I'm guilty of having written code like this on occasion, as I'm sure we all are. It's easy to look at these changes and say "of course it's slow", but for every instance of this that OP fixed there's probably 99 other occurances of the same thing that _don't_ matter for performance. In a perfect world, sure, everyone would know whether they're on the hot path or the slow path and prioritise accordingly - it doesn't matter if something that is called once a day takes 15ms instead of 0.15ms, until someone adds it to the hot path and it gets called 290 times.
I stubbornly hate code like this - but largely because of the security and correctness nightmare this is when combined with user generated data.
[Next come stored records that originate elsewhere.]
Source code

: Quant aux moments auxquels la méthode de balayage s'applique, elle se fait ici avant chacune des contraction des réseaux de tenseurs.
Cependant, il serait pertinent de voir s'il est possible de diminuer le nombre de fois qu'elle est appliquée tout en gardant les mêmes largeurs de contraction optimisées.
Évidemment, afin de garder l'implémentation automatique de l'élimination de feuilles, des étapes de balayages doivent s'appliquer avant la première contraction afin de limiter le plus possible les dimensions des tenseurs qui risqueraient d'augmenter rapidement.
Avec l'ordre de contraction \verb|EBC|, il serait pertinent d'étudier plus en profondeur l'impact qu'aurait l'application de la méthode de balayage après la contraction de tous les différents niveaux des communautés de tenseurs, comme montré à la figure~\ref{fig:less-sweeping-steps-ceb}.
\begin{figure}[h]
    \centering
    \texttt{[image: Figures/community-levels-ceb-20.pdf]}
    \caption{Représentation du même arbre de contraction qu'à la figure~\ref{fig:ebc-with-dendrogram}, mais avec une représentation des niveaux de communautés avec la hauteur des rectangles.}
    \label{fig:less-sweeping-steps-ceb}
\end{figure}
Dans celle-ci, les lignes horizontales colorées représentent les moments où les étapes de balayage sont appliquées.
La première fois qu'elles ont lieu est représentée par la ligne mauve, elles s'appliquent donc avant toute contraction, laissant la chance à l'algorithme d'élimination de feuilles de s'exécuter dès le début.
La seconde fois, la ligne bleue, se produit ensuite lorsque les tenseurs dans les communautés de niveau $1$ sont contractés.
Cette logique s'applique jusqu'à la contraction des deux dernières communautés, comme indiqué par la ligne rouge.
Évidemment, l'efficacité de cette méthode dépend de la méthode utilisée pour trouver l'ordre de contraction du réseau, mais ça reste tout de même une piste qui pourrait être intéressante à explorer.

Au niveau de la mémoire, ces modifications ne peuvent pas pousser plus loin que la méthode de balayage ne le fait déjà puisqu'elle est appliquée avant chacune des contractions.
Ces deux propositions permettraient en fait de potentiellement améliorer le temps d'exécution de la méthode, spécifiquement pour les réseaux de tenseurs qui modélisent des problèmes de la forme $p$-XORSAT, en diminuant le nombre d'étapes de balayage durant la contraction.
For example, in a library one of my coworkers wrote, object paths were flattened into strings (eg “user.address.city) and then regular expressions and things worked on that. Sometimes user data ended up in the path (eg “cookies.<uuid>”). But then - what happens if the user puts a dot in their cookie? Or a newline? Does the program crash? Are there security implications we aren’t seeing? What do we do if dots are meaningful? Do we filter them out? Error? Escape them (and add a flurry of unit tests?) Are there bugs in the regex if a path segment is an empty string?
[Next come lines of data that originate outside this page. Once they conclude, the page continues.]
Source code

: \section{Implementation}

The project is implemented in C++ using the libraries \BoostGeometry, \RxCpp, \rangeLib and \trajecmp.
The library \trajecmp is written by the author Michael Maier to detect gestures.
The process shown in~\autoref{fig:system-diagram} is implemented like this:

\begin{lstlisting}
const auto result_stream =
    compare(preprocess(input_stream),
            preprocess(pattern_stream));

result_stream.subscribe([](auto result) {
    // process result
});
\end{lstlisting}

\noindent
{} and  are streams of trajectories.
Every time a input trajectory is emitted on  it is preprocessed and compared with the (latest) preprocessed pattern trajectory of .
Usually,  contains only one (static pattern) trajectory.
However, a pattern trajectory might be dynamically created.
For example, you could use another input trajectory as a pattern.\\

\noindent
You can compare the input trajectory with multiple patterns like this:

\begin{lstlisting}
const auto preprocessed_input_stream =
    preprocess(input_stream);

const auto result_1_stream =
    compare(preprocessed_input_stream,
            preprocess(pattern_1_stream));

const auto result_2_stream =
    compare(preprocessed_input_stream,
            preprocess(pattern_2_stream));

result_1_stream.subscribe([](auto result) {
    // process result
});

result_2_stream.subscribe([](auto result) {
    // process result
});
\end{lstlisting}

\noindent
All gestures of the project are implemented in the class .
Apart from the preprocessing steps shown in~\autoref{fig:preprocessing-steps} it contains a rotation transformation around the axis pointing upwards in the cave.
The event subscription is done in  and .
It’s a nightmare. Much better to have paths be a list of keys (eg [“cookies”, uuid]). That’s what they represent anyway, and the code will be faster, and this whole class of string parsing bugs disappears.
Oh I totally agree. It's also my gripe with using Unix tools in general and chaining together tools in bash with pipes.
Perfect is the enemy of good though, and probably 90% of my code is done properly, and I cut corners where I think it's appropriate - sometimes thats ok, and sometimes in hindsight it's not.